For the data point $x_i$ and all the other clusters not containing $x_i$, caculate its average distance to all the other data points in the given clusters. Find the minimum distance value with respect to the given clusters.

***

Finally, *Silhouette Coefficient*: $ s(x_i) = \displaystyle\frac{b(x_i) - a(x_i)}{\max\{a(x_i), b(x_i)\}},\ -1 \leq s(x_i) \leq 1 $. Want $a(x_i) \lt b(x_i)$ and $a(x_i) \to 0$ so as to $s(x_i) \to 1$.

In [None]:
# Generate data.
# This particular setting has one distinct cluster and 3 clusters placed close together.
X, y = make_blobs(n_samples=500,
                  n_features=2,
                  centers=4,
                  cluster_std=1,
                  center_box=(-10.0, 10.0),
                  shuffle=True,
                  random_state=1)

# Plot the data distribution.
plt.scatter(X[:,0], X[:,1], c=y)

In [None]:
# List of number of clusters
range_n_clusters = [2, 3, 4, 5, 6]

# For each number of clusters, perform Silhouette analysis and visualize the results.
for n_clusters in range_n_clusters:

    # Perform k-means.
    kmeans = KMeans(n_clusters=n_clusters, random_state=10)
    y_pred = kmeans.fit_predict(X)

    # Compute the cluster homogeneity and completeness.
    homogeneity = metrics.homogeneity_score(y, y_pred)
    completeness = metrics.completeness_score(y, y_pred)
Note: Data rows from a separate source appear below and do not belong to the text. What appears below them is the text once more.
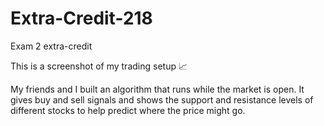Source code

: # Extra-Credit-218
Exam 2 extra-credit

This is a screenshot of my trading setup 📈  

My friends and I built an algorithm that runs while the market is open. 
It gives buy and sell signals and shows the support and resistance levels of different stocks 
to help predict where the price might go.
    # Compute the Silhouette Coefficient for each sample.
    s = metrics.silhouette_samples(X, y_pred)

    # Compute the mean Silhouette Coefficient of all data points.
    s_mean = metrics.silhouette_score(X, y_pred)

    # For plot configuration -----------------------------------------------------------------------------------
    fig, (ax1, ax2) = plt.subplots(1, 2)
    fig.set_size_inches(18, 7)

    # Configure plot.
    plt.suptitle('Silhouette analysis for K-Means clustering with n_clusters: {}'.format(n_clusters),
                 fontsize=14, fontweight='bold')
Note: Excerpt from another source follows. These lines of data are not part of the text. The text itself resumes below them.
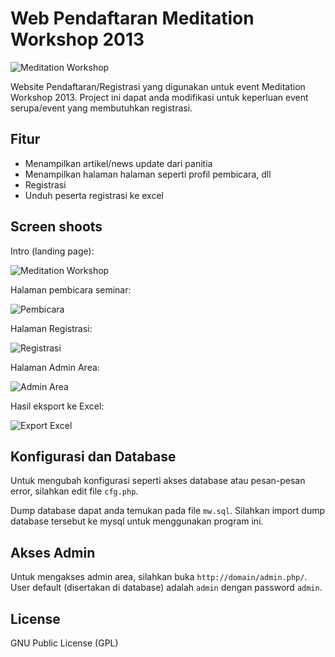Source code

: # Web Pendaftaran Meditation Workshop 2013
![Meditation Workshop](/../screenshoot/screenshoots/intro.png?raw=true "Meditation Workshop")

Website Pendaftaran/Registrasi yang digunakan untuk event Meditation Workshop 2013. Project ini dapat anda modifikasi untuk keperluan event serupa/event yang membutuhkan registrasi.

## Fitur
- Menampilkan artikel/news update dari panitia
- Menampilkan halaman halaman seperti profil pembicara, dll
- Registrasi
- Unduh peserta registrasi ke excel

## Screen shoots
Intro (landing page):

![Meditation Workshop](/../screenshoot/screenshoots/intro.png?raw=true "Meditation Workshop")

Halaman pembicara seminar:

![Pembicara](/../screenshoot/screenshoots/about.png?raw=true "Pembicara")

Halaman Registrasi:

![Registrasi](/../screenshoot/screenshoots/registrasi.png?raw=true "Registrasi")

Halaman Admin Area:

![Admin Area](/../screenshoot/screenshoots/adminarea.png?raw=true "Admin Area")

Hasil eksport ke Excel:

![Export Excel](/../screenshoot/screenshoots/export.png?raw=true "Export Excel")

## Konfigurasi dan Database
Untuk mengubah konfigurasi seperti akses database atau pesan-pesan error, silahkan edit file `cfg.php`.

Dump database dapat anda temukan pada file `mw.sql`. Silahkan import dump database tersebut ke mysql untuk menggunakan program ini.

## Akses Admin
Untuk mengakses admin area, silahkan buka `http://domain/admin.php/`. User default (disertakan di database) adalah `admin` dengan password `admin`.

## License
GNU Public License (GPL)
    # Configure 1st subplot.
    ax1.set_title('Silhouette Coefficient for each sample')
    ax1.set_xlabel("The silhouette coefficient values")
    ax1.set_ylabel("Cluster label")
    ax1.set_xlim([-1, 1])
    ax1.set_ylim([0, len(X) + (n_clusters + 1) * 10])

    # Configure 2st subplot.
    ax2.set_title('Homogeneity: {}, Completeness: {}, Mean Silhouette score: {}'.format(homogeneity,
                                                                                        completeness,
                                                                                        s_mean))
    ax2.set_xlabel("Feature space for the 1st feature")
    ax2.set_ylabel("Feature space for the 2nd feature")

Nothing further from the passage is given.